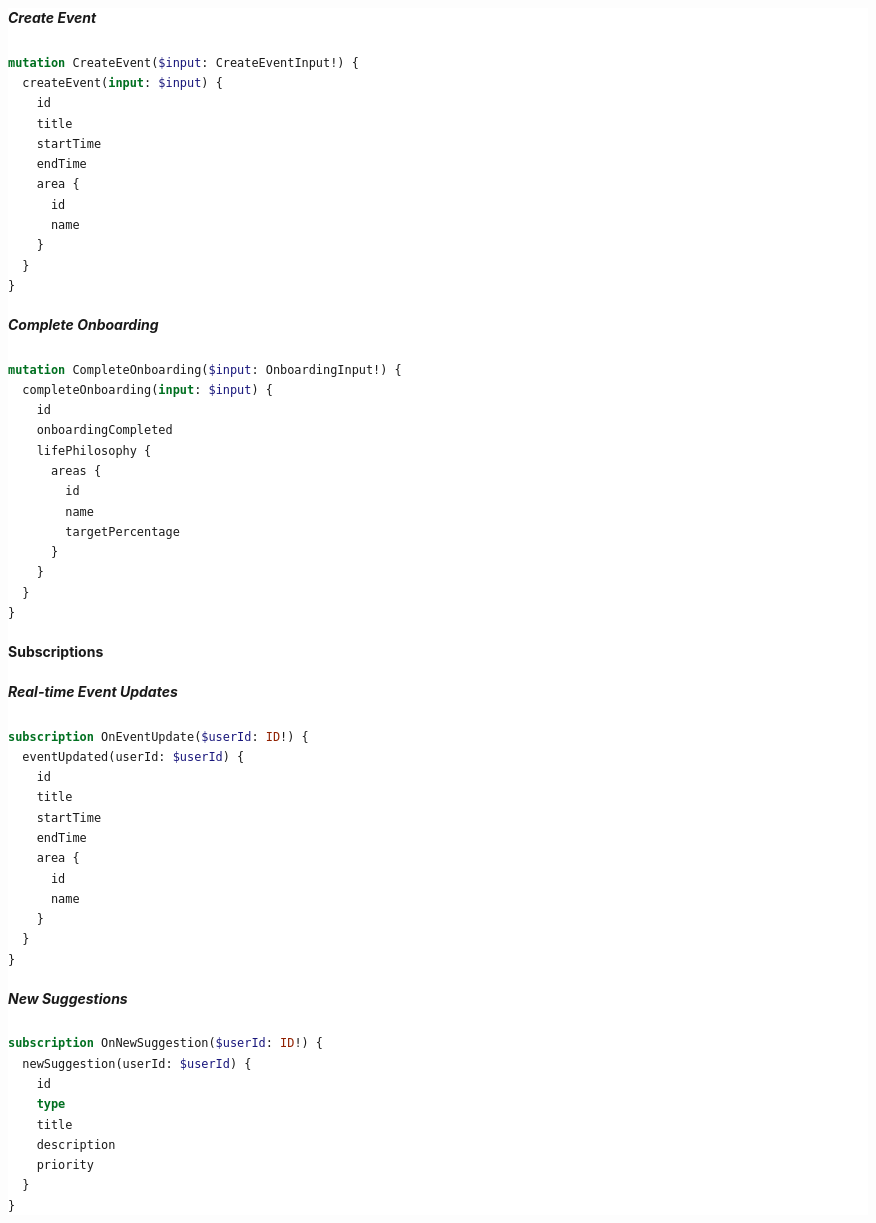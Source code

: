 ##### Create Event
```graphql
mutation CreateEvent($input: CreateEventInput!) {
  createEvent(input: $input) {
    id
    title
    startTime
    endTime
    area {
      id
      name
    }
  }
}
```

##### Complete Onboarding
```graphql
mutation CompleteOnboarding($input: OnboardingInput!) {
  completeOnboarding(input: $input) {
    id
    onboardingCompleted
    lifePhilosophy {
      areas {
        id
        name
        targetPercentage
      }
    }
  }
}
```

#### Subscriptions

##### Real-time Event Updates
```graphql
subscription OnEventUpdate($userId: ID!) {
  eventUpdated(userId: $userId) {
    id
    title
    startTime
    endTime
    area {
      id
      name
    }
  }
}
```

##### New Suggestions
```graphql
subscription OnNewSuggestion($userId: ID!) {
  newSuggestion(userId: $userId) {
    id
    type
    title
    description
    priority
  }
}
```
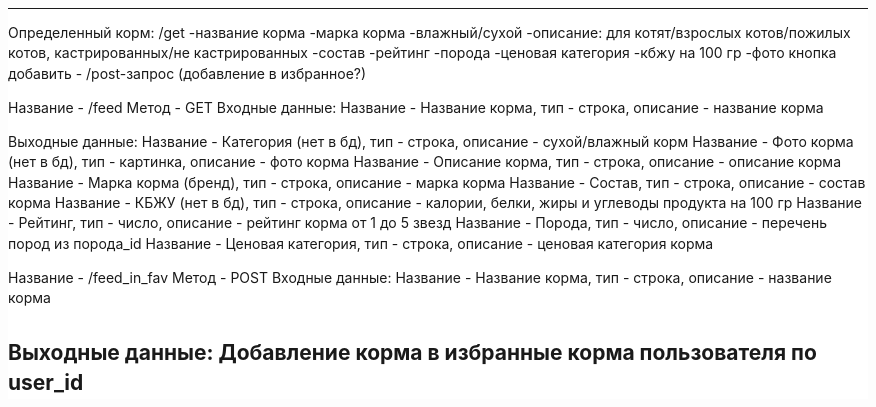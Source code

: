 ------------------------------
Определенный корм: /get
-название корма
-марка корма
-влажный/сухой
-описание: для котят/взрослых котов/пожилых котов, кастрированных/не кастрированных
-состав
-рейтинг
-порода
-ценовая категория
-кбжу на 100 гр
-фото
кнопка добавить - /post-запрос (добавление в избранное?)

Название - /feed
Метод - GET
Входные данные:
    Название - Название корма, тип - строка, описание - название корма

Выходные данные:
    Название - Категория (нет в бд), тип - строка, описание - сухой/влажный корм
    Название - Фото корма (нет в бд), тип - картинка, описание - фото корма
    Название - Описание корма, тип - строка, описание - описание корма
    Название - Марка корма (бренд), тип - строка, описание - марка корма
    Название - Состав, тип - строка, описание - состав корма
    Название - КБЖУ (нет в бд), тип - строка, описание - калории, белки, жиры и углеводы продукта на 100 гр
    Название - Рейтинг, тип - число, описание - рейтинг корма от 1 до 5 звезд
    Название - Порода, тип - число, описание - перечень пород из порода_id
    Название - Ценовая категория, тип - строка, описание - ценовая категория корма

Название - /feed_in_fav
Метод - POST
Входные данные:
    Название - Название корма, тип - строка, описание - название корма

Выходные данные:
    Добавление корма в избранные корма пользователя по user_id
------------------------------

● Instructions for the task:
Copy each line of the entries in which the string "input" is found.

● Exercise result:
mutation CreateEvent($input: CreateEventInput!) {
  createEvent(input: $input) {
mutation CompleteOnboarding($input: OnboardingInput!) {
  completeOnboarding(input: $input) {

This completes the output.